Death - Decay - But No Whiff Of It
Friday, July 03, 2015
Rosa 'Charles de Mills' - July 3 2015 |
It was around December of 1964 and I was a new conscript
recruit in the Argentine Navy. I had no rank and by the serial number that was
assigned to me fellow sailors with slightly older numbers out-ranked me. Thus I
was dispatched to a capilla ardiente
funeral (open casket) in the Chacarita Cemetery in Buenos Aires. I was there to
stand guard by the body of some Argentine Navy non-commissioned officer. I had
pulled the short straw, the only one!
December temperatures can go over 40 Celsius in what is the
height of the Argentine summer. I stood in attention for 6 hours surrounded by
the smell of decaying gladioli and other flowers. If you have an average sense
of smell (mine us unusually good) the smell of flowers in a cemetery can never
hide the smell of putrefaction inherent to all such mortuaries.
For years I have equated the human body to that of a
refrigerator. The food inside a refrigerator will begin to smell soon after the
electricity goes or the life of the compressor. Electricity is to that
refrigerator what the spark of life is to a human being.

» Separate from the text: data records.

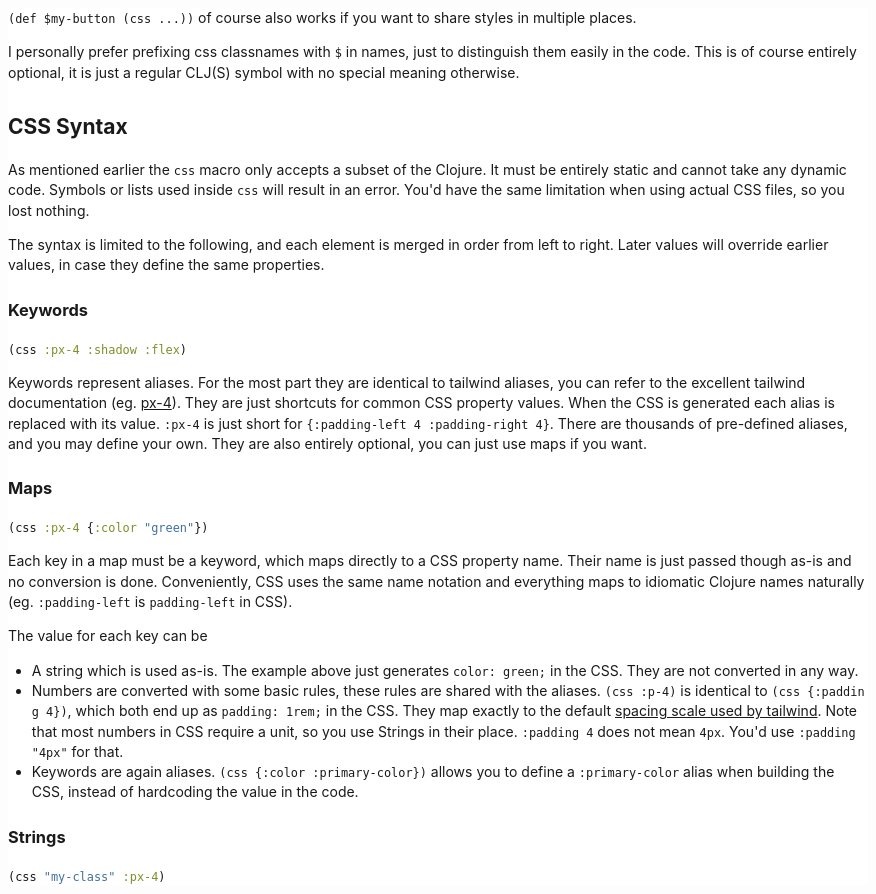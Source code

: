 `(def $my-button (css ...))` of course also works if you want to share styles in multiple places.

I personally prefer prefixing css classnames with `$` in names, just to distinguish them easily in the code. This is of course entirely optional, it is just a regular CLJ(S) symbol with no special meaning otherwise.

## CSS Syntax

As mentioned earlier the `css` macro only accepts a subset of the Clojure. It must be entirely static and cannot take any dynamic code. Symbols or lists used inside `css` will result in an error. You'd have the same limitation when using actual CSS files, so you lost nothing.

The syntax is limited to the following, and each element is merged in order from left to right. Later values will override earlier values, in case they define the same properties.

### Keywords

```clojure
(css :px-4 :shadow :flex)
```

Keywords represent aliases. For the most part they are identical to tailwind aliases, you can refer to the excellent tailwind documentation (eg. [px-4](https://tailwindcss.com/docs/padding)). They are just shortcuts for common CSS property values.  When the CSS is generated each alias is replaced with its value. `:px-4` is just short for `{:padding-left 4 :padding-right 4}`. There are thousands of pre-defined aliases, and you may define your own. They are also entirely optional, you can just use maps if you want.

### Maps

```clojure
(css :px-4 {:color "green"})
```

Each key in a map must be a keyword, which maps directly to a CSS property name. Their name is just passed though as-is and no conversion is done. Conveniently, CSS uses the same name notation and everything maps to idiomatic Clojure names naturally (eg. `:padding-left` is `padding-left` in CSS).

The value for each key can be
- A string which is used as-is. The example above just generates `color: green;` in the CSS. They are not converted in any way.
- Numbers are converted with some basic rules, these rules are shared with the aliases. `(css :p-4)` is identical to `(css {:padding 4})`, which both end up as `padding: 1rem;` in the CSS. They map exactly to the default [spacing scale used by tailwind](https://tailwindcss.com/docs/customizing-spacing#default-spacing-scale). Note that most numbers in CSS require a unit, so you use Strings in their place. `:padding 4` does not mean `4px`. You'd use `:padding "4px"` for that.
- Keywords are again aliases. `(css {:color :primary-color})` allows you to define a `:primary-color` alias when building the CSS, instead of hardcoding the value in the code.

### Strings

```clojure
(css "my-class" :px-4)
```

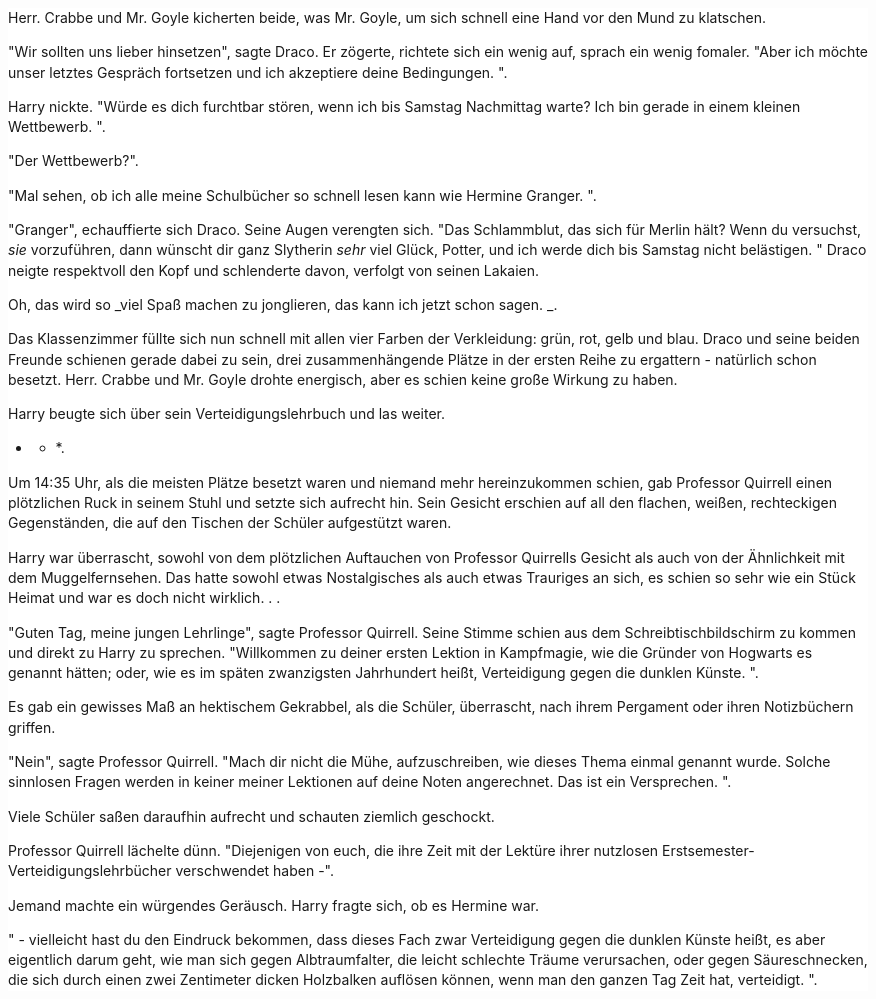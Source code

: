 Herr. Crabbe und Mr. Goyle kicherten beide, was Mr. Goyle, um sich schnell eine Hand vor den Mund zu klatschen.

"Wir sollten uns lieber hinsetzen", sagte Draco. Er zögerte, richtete sich ein wenig auf, sprach ein wenig fomaler. "Aber ich möchte unser letztes Gespräch fortsetzen und ich akzeptiere deine Bedingungen. ".

Harry nickte. "Würde es dich furchtbar stören, wenn ich bis Samstag Nachmittag warte? Ich bin gerade in einem kleinen Wettbewerb. ".

"Der Wettbewerb?".

"Mal sehen, ob ich alle meine Schulbücher so schnell lesen kann wie Hermine Granger. ".

"Granger", echauffierte sich Draco. Seine Augen verengten sich. "Das Schlammblut, das sich für Merlin hält? Wenn du versuchst, _sie_ vorzuführen, dann wünscht dir ganz Slytherin _sehr_ viel Glück, Potter, und ich werde dich bis Samstag nicht belästigen. " Draco neigte respektvoll den Kopf und schlenderte davon, verfolgt von seinen Lakaien.

Oh, das wird so _viel Spaß machen zu jonglieren, das kann ich jetzt schon sagen. _.

Das Klassenzimmer füllte sich nun schnell mit allen vier Farben der Verkleidung: grün, rot, gelb und blau. Draco und seine beiden Freunde schienen gerade dabei zu sein, drei zusammenhängende Plätze in der ersten Reihe zu ergattern - natürlich schon besetzt. Herr. Crabbe und Mr. Goyle drohte energisch, aber es schien keine große Wirkung zu haben.

Harry beugte sich über sein Verteidigungslehrbuch und las weiter.

* * *.

Um 14:35 Uhr, als die meisten Plätze besetzt waren und niemand mehr hereinzukommen schien, gab Professor Quirrell einen plötzlichen Ruck in seinem Stuhl und setzte sich aufrecht hin. Sein Gesicht erschien auf all den flachen, weißen, rechteckigen Gegenständen, die auf den Tischen der Schüler aufgestützt waren.

Harry war überrascht, sowohl von dem plötzlichen Auftauchen von Professor Quirrells Gesicht als auch von der Ähnlichkeit mit dem Muggelfernsehen. Das hatte sowohl etwas Nostalgisches als auch etwas Trauriges an sich, es schien so sehr wie ein Stück Heimat und war es doch nicht wirklich. . .

"Guten Tag, meine jungen Lehrlinge", sagte Professor Quirrell. Seine Stimme schien aus dem Schreibtischbildschirm zu kommen und direkt zu Harry zu sprechen. "Willkommen zu deiner ersten Lektion in Kampfmagie, wie die Gründer von Hogwarts es genannt hätten; oder, wie es im späten zwanzigsten Jahrhundert heißt, Verteidigung gegen die dunklen Künste. ".

Es gab ein gewisses Maß an hektischem Gekrabbel, als die Schüler, überrascht, nach ihrem Pergament oder ihren Notizbüchern griffen.

"Nein", sagte Professor Quirrell. "Mach dir nicht die Mühe, aufzuschreiben, wie dieses Thema einmal genannt wurde. Solche sinnlosen Fragen werden in keiner meiner Lektionen auf deine Noten angerechnet. Das ist ein Versprechen. ".

Viele Schüler saßen daraufhin aufrecht und schauten ziemlich geschockt.

Professor Quirrell lächelte dünn. "Diejenigen von euch, die ihre Zeit mit der Lektüre ihrer nutzlosen Erstsemester-Verteidigungslehrbücher verschwendet haben -".

Jemand machte ein würgendes Geräusch. Harry fragte sich, ob es Hermine war.

" - vielleicht hast du den Eindruck bekommen, dass dieses Fach zwar Verteidigung gegen die dunklen Künste heißt, es aber eigentlich darum geht, wie man sich gegen Albtraumfalter, die leicht schlechte Träume verursachen, oder gegen Säureschnecken, die sich durch einen zwei Zentimeter dicken Holzbalken auflösen können, wenn man den ganzen Tag Zeit hat, verteidigt. ".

Rosa 'Charles de Mills' - July 3 2015 |
The gladioli at Chacarita have few exceptions. One would
be lavender and the other some of my roses. Some roses retain their fragrance
long after the blossom has withered.
Of this the Flemish and the Dutch knew something in the
17th century and earlier. Painters of the time would add in a corner
to their still lifes, a decaying blossom of a rose or a tulip. Sometimes they
would include a human skull as a reminder of the ever presence of death.
In the last couple of years while I have still scanned
the best roses and other flowers of my garden when they are at a peak I have
learned to appreciate how some roses, particularly the Gallicas, keep their
shape but turn usually into darker colours. Many are still fragrant.
Rosa 'Charles de Mills'- July 3 2015 |
The rose that to me is the best long after it has reached
that perfection of shape, colour and fragrance is Rosa ‘Charles de Mills’. Because it is a Gallica it only blooms
once. It is virtually thorn less. Another great feature is that it grows many
runners. After a year if I divide them out from the parent plant they produce
very active and fast growing copies.
In the death of the flowers the leaves are nice and
green. Unlike we who are of a higher order in the scheme of life I must point
out that Charles de Mills has us beat. We live and die. Charles de Mills,
lives, goes dormant and lives again. With its runners if it is in the right
place I will survive for years and never with any whiff of decay.